La política exterior argentina, desde los tiempos de la Confederación, ha suscitado debates, adhesiones y críticas respecto, en general, de su mayor o menor constancia, de su mayor o menor realismo, y aún de la mayor o menor aptitud con que fue conducida por administraciones sucesivas, de partidos políticos diferentes y, en nuestro siglo, por civiles o militares.
Pero la política exterior argentina tiene una experiencia acumulada muy importante, contradictoria y hasta dramática en los últimos 25 años que sucede, a su vez, en medio de los cambios en el mundo o, si se prefiere, cuando cambia el mundo, sobre todo en los tiempos presentes.
La secuencia de nuestra política exterior expone, al menos, tres políticas para el análisis y el debate: la del Proceso, la del gobierno del presidente Alfonsín, y la del presidente Menem. Esa secuencia ilustra, con apreciaciones diferentes y a veces diversas, posiciones teóricas y prácticas que despuntan un debate necesario. Se califica nuestra política exterior como afiliada a un “realismo periférico” (Carlos Escudé), a un “neoidealismo periférico” como propuesta teórica enderezada a la acción (Roberto Russell); al “pragmatismo” (canciller Guido Di Tella); a la controversia respecto de etiquetamientos rígidos que terminarían por ser menos “realistas” que lo que sugieren (Atilio Borón);
a la conciliación entre “realismo” y “ética” que podría resumirse en la fórmula que hemos escuchado exponer a José O. Bordón como “realismo moral”.

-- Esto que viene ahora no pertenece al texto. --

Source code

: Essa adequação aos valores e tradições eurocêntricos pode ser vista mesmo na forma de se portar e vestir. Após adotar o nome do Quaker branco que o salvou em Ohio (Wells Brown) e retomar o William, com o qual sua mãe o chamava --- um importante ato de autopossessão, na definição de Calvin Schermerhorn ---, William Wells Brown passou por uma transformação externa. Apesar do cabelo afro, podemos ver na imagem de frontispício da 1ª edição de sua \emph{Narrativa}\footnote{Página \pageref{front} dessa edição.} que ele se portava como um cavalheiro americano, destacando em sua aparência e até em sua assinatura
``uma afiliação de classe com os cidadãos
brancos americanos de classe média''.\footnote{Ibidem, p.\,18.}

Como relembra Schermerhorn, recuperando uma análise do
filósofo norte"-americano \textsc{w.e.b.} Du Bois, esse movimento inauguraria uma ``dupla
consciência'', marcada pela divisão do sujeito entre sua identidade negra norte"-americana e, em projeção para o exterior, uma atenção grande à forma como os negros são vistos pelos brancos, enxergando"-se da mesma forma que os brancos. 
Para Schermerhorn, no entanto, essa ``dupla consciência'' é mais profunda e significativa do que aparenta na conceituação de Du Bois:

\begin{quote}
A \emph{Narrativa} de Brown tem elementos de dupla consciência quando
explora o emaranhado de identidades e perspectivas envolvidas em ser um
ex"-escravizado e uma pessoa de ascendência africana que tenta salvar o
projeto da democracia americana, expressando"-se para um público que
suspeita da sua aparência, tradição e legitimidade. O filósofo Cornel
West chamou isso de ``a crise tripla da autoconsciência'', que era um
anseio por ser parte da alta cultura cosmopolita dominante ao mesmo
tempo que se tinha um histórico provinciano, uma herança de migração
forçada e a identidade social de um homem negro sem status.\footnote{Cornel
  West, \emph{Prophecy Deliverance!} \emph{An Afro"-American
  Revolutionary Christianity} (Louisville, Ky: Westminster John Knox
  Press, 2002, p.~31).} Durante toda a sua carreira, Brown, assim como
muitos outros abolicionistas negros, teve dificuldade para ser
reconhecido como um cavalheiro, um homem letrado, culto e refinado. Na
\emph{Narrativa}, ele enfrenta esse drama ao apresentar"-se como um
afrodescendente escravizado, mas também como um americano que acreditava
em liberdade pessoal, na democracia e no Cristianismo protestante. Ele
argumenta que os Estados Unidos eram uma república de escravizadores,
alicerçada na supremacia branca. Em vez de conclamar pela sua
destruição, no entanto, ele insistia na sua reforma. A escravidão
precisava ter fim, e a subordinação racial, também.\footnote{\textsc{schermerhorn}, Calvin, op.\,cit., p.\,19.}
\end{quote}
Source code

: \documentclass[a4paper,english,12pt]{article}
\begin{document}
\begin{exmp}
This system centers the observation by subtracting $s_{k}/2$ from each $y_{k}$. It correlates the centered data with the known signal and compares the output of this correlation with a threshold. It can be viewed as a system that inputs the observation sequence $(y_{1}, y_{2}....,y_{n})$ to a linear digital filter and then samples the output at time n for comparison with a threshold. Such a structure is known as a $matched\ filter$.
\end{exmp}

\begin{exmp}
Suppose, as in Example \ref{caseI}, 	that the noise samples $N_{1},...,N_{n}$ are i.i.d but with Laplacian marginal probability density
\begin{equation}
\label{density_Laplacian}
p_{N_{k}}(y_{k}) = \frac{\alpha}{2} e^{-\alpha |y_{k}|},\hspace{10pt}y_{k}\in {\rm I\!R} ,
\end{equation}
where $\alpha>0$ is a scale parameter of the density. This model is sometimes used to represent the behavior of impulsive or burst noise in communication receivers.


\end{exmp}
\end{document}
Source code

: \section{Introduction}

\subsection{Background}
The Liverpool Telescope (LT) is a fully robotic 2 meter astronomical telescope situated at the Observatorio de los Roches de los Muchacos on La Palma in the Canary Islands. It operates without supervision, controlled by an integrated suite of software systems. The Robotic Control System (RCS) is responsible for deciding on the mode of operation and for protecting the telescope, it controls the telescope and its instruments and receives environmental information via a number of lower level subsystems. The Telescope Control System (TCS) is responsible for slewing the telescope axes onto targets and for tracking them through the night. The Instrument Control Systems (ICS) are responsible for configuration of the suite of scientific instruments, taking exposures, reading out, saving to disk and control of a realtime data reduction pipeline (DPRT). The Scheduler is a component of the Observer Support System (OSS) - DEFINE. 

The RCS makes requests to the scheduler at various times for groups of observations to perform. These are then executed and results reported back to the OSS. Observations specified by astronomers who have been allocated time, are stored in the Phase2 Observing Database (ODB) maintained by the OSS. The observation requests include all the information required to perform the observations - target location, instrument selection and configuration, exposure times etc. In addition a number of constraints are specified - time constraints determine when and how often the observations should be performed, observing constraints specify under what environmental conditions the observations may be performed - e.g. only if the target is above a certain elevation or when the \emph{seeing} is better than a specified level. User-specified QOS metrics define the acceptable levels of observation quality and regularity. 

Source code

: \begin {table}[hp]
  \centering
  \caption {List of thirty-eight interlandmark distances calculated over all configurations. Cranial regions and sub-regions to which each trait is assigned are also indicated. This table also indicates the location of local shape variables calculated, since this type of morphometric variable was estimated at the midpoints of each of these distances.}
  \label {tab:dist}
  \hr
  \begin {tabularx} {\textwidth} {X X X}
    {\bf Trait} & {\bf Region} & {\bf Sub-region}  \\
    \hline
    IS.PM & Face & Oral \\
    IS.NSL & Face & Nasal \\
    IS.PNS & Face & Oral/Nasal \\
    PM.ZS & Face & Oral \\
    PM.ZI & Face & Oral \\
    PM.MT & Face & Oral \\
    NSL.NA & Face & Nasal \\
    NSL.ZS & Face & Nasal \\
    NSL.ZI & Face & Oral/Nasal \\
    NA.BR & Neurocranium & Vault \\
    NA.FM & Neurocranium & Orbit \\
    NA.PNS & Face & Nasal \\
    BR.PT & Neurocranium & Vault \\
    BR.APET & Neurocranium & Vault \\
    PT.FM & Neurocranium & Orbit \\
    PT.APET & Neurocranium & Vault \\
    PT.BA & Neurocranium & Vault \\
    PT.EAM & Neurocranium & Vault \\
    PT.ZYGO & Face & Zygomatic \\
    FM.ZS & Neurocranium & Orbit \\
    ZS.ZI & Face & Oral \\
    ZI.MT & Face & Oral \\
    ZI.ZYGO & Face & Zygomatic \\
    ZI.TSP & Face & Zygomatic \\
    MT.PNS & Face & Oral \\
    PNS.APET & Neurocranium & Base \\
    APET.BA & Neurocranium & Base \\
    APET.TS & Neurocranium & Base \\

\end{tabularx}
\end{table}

Cada una de esas posturas y propuestas está siendo conocida, por ahora, en ámbitos reducidos de la academia y la política exterior. Sin embargo, sería importante que los políticos y funcionarios aplicados a la acción revisen sus posiciones a la luz del debate intelectual que esas propuestas suponen.
Parece claro que en la gestión de gobierno del presidente Menem hay una asociación estrecha entre política económica y política exterior. Parece claro también que esa asociación se vincula con un alineamiento explícito con los Estados Unidos. Sin embargo, los debates aludidos insinúan que deben revisarse estilos y contenidos, y que no está dicha la última palabra en cuanto a
la expresión-eje de la política exterior argentina. De todas las enunciadas, ¿por qué no acercarse a la que propone Bordón, y acompañan con matices otras propuestas: realismo moral? El realismo supone el rechazo de posiciones ideológicas, por lo tanto cristalizadas y absolutas, y en cuanto moral, implica el reconocimiento de la dimensión ética de la política internacional, por afectada que esté por las hegemonías y los intereses. A veces, el pragmatismo porfiado esconde una ideología, y ciertos raptos decisionistas pueden sugerir imprevisibilidad, cuando ser predecible es más apropiado.
No nos está vedado acompañar un buen diagnóstico de la realidad internacional con cierto estilo adecuado a la medida de nuestra significación nacional, ni nos ha sido negada la posibilidad de cuidar los procedimientos para que la política exterior exprese no sólo la visión de una gestión presidencial, sino los denominadores comunes de las fuerzas políticas relevantes.